Your assignment: Find the word "rpitv" in the data below and copy each line that holds it.

::::::

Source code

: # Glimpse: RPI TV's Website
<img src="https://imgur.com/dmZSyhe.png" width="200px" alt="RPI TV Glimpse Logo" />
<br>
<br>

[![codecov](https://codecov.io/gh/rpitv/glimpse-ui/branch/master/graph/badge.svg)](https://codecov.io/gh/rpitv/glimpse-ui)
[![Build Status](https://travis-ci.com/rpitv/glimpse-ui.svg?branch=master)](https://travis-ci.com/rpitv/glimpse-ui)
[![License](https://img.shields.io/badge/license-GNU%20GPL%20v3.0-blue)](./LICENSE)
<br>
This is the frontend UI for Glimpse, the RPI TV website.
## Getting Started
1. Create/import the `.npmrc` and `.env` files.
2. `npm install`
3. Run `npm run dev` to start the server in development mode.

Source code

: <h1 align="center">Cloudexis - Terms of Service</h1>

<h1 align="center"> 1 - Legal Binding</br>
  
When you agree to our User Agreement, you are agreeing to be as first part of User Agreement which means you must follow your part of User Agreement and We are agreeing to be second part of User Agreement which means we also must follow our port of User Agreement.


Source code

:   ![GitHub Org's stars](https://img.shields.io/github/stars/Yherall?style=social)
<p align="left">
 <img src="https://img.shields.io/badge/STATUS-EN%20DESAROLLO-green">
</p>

::::::

Task output:
[![codecov](https://codecov.io/gh/rpitv/glimpse-ui/branch/master/graph/badge.svg)](https://codecov.io/gh/rpitv/glimpse-ui)
[![Build Status](https://travis-ci.com/rpitv/glimpse-ui.svg?branch=master)](https://travis-ci.com/rpitv/glimpse-ui)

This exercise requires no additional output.